THE LETTERMEN

Several college-focused vocal groups emerged in the latter half of the 1950s, taking a non-rock-and-roll position while catering to the same youthful music fans. Being an actual student was not a prerequisite, but performing at colleges and universities was a great way to build an audience; folk bands like The Kingston Trio and The Brothers Four did so regularly. More specific to the trendy academic image were The Four Freshmen and The Four Preps; live concert albums, often recorded at campus shows, were released by all these acts and others. The group that took this strategy the furthest was The Lettermen, who actually wore striped letterman sweaters (each sporting a large "L") on their first three Capitol albums, then exhibited a more dapper man-about-campus look on the cover of their fourth album, College Standards, before the record company repositioned them strictly as affable ambassadors of love and romance, an image that proved effective for a very long time.

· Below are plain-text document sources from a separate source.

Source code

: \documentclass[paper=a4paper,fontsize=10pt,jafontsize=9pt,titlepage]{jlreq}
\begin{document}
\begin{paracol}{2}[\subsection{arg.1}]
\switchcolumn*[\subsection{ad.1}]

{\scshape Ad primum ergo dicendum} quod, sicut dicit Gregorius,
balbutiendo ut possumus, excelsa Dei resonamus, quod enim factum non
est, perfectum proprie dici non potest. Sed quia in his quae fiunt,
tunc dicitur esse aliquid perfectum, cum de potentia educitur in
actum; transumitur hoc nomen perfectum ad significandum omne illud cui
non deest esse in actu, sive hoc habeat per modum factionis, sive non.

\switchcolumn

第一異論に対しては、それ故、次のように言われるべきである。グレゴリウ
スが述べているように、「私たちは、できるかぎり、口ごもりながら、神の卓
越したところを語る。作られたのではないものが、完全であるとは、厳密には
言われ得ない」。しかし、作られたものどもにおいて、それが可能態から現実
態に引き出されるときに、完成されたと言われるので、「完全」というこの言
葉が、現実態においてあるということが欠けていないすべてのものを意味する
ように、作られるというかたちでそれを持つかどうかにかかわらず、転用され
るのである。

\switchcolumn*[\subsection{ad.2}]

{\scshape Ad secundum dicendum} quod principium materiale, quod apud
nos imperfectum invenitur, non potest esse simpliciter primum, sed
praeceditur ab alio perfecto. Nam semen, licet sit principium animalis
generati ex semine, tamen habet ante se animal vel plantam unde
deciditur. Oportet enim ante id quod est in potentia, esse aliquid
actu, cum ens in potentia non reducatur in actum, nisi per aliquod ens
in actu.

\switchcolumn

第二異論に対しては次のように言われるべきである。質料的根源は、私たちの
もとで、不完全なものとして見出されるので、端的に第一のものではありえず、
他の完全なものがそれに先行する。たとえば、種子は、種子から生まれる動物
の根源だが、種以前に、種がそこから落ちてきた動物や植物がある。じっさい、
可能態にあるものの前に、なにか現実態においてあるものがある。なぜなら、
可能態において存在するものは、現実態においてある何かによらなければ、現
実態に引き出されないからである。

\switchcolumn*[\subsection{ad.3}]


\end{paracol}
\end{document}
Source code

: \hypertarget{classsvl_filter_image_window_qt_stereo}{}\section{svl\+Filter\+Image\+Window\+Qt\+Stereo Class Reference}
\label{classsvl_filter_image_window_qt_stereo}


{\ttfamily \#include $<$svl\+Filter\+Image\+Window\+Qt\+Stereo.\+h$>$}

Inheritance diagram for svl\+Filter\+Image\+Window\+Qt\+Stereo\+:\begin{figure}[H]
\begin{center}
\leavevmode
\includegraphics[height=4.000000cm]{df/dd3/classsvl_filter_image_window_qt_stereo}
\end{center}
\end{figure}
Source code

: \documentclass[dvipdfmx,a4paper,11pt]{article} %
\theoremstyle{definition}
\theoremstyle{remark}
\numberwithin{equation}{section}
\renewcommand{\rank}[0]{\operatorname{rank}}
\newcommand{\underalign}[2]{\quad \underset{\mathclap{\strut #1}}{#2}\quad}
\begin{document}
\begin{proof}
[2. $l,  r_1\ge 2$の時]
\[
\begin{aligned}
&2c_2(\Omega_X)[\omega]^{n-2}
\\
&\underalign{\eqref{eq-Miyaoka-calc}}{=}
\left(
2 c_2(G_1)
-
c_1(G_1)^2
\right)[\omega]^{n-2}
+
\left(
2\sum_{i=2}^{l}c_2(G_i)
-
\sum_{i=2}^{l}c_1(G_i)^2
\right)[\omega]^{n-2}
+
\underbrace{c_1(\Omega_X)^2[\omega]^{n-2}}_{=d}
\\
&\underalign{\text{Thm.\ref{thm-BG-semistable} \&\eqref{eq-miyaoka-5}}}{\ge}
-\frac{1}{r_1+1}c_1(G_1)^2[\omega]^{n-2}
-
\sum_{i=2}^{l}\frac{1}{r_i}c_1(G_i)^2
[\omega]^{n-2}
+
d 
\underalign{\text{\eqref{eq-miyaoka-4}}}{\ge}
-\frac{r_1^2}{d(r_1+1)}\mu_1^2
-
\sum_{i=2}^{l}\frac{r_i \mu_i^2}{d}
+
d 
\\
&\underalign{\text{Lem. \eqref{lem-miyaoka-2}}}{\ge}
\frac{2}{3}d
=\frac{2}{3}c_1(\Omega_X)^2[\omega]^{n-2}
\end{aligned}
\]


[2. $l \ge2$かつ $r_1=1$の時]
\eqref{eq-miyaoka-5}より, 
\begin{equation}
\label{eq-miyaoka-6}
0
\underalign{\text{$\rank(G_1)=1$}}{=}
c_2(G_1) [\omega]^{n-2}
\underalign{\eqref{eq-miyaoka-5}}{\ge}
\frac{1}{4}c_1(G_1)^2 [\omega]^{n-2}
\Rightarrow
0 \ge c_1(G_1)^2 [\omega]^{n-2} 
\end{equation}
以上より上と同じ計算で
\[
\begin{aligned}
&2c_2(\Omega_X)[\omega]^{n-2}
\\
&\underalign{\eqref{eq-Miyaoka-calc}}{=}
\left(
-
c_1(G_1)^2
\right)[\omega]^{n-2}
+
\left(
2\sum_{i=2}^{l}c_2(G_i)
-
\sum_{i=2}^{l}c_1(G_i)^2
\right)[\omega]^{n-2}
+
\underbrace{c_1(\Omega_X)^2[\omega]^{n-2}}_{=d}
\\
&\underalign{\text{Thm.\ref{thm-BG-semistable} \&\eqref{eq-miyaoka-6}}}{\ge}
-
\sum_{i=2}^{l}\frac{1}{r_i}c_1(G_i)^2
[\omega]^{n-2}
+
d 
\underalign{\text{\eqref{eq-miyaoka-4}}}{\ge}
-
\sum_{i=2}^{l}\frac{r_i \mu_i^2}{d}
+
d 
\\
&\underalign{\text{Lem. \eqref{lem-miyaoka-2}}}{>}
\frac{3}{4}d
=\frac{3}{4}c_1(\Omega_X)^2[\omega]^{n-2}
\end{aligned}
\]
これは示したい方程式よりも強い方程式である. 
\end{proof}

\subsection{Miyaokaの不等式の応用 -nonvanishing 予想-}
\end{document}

Tony Butala was a professional singer as a child, starting his career at age eight with several live performances on KDKA radio in Pittsburgh. His family moved to Los Angeles around 1951, when he was eleven, and he became a member of the Robert Mitchell Boys Choir, a constantly-evolving group of young singers that had appeared in Hollywood films since the mid-1930s. He appeared with them in the early-'50s films On Moonlight Bay, War of the Worlds, Dr. Seuss fantasy The 5,000 Fingers of Dr. T. and Bing Crosby holiday classic White Christmas; his singing is also heard in Walt Disneys Peter Pan. Giving acting a try post-Choir, he had a sizeable role in 1958's low budget Dragstrip Riot (and even did some onscreen singing). Around this time he was in a short-lived vocal group called The Fourmost that included Riot co-star Connie Stevens. Within months he'd formed a group with Mike Barnett and Talmadge Russell and found work in a Las Vegas revue starring bandleader Paul Whiteman, featured as The Rhythm Boys, impersonating Whiteman's group of the same name from the '20s (of which Crosby was a member). Shortly afterwards the trio showed up in L.A. using the Lettermen name, but it took several lineup changes before a more permanent trio, with Tony the only original member, was put in place.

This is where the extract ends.